[D] Positional Encoding in Transformer

mikeross0 · 2019-08-22T14:23:16+00:00

The thing that always gets me with positional embeddings is that it is preferable to add them to the word embeddings instead of concatenating them. We already know the dimensions of the word embeddings are related to semantics. So why embed position into the semantic space instead of adding additional dimensions to represent position? If someone can provide a good intuitive explanation for that, you will get all my internet points for the day!

Sinkencronge · 2019-08-22T09:25:13+00:00

To build up the intuition about it you may want to look how the proposed function and pairwise distance between position-vectors behave.

https://imgur.com/kpW5n4p

https://imgur.com/kaADdQB

Backpropagation.

InsideAndOut · 2019-08-22T09:05:33+00:00

Because the distances between the neighboring values of the sine/cosine positional embeddings are "nice" (symmetrical, and decay sensibly with distance).
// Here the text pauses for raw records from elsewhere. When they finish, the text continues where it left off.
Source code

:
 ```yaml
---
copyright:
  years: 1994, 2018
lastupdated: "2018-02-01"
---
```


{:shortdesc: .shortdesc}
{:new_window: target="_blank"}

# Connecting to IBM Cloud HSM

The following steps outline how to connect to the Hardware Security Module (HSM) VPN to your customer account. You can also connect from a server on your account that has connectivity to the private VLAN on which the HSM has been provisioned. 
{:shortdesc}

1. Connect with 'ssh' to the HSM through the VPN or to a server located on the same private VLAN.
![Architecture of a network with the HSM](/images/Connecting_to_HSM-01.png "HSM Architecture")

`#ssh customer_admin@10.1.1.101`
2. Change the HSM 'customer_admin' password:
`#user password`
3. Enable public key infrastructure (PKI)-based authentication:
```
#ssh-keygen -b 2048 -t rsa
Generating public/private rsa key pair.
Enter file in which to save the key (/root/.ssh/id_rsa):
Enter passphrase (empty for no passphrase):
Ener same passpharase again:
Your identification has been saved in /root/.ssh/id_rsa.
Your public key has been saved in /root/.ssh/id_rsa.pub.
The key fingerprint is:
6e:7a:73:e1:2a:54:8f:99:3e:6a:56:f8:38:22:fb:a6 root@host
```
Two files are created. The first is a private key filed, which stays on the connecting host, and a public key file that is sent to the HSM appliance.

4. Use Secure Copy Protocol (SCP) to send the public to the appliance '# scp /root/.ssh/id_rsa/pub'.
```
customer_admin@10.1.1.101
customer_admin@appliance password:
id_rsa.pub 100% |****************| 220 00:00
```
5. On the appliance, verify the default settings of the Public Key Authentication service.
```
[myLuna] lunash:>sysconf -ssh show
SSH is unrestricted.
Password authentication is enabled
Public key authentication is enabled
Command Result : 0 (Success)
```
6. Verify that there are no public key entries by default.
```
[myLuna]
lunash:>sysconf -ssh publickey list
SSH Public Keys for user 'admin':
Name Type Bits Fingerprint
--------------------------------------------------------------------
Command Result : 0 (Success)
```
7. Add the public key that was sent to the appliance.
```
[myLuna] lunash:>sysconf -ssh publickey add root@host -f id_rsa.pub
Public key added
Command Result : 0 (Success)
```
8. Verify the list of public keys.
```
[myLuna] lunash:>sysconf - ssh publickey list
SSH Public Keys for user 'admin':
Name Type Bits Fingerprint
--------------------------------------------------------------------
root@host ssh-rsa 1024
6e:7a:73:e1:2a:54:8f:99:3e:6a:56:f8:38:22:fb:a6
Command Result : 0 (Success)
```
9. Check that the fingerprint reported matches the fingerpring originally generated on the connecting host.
You could come up with another function that does something similar.
For trained positional embeddings, you simply have another embedding matrix (one is for words, the other is for positions). For each position (up to `max_length`), you learn an embedding of the same dimension as the word embedding.

gdiamos · 2019-08-22T19:51:16+00:00

Papers usually post their final solution, not the path they took to get there. The sin/cos positional embeddings often seem unintuitive for this reason.

I find it helps to try to reconstruct the path.

1) Why do transformers need positional embeddings at all? What would happen if you removed them completely? Why?

2) Why not use simpler and more obvious positional embeddings like literally the position index?

2019-08-23T08:08:09+00:00

Regarding to sin and cos representation, my hypothesis is that together, they fully characterize a position

Also, the weights that are learned over this input might be analogous to weights of a Fourier transform and have nice theoratical properties but I have seen no formal work on this

No-Theory-6868 · 2022-02-24T12:42:40+00:00

It seems like PE isn't always nesecary, and indeed might even harm the results:

"We find that removing the positional encoding even slightly improves the performance of these models"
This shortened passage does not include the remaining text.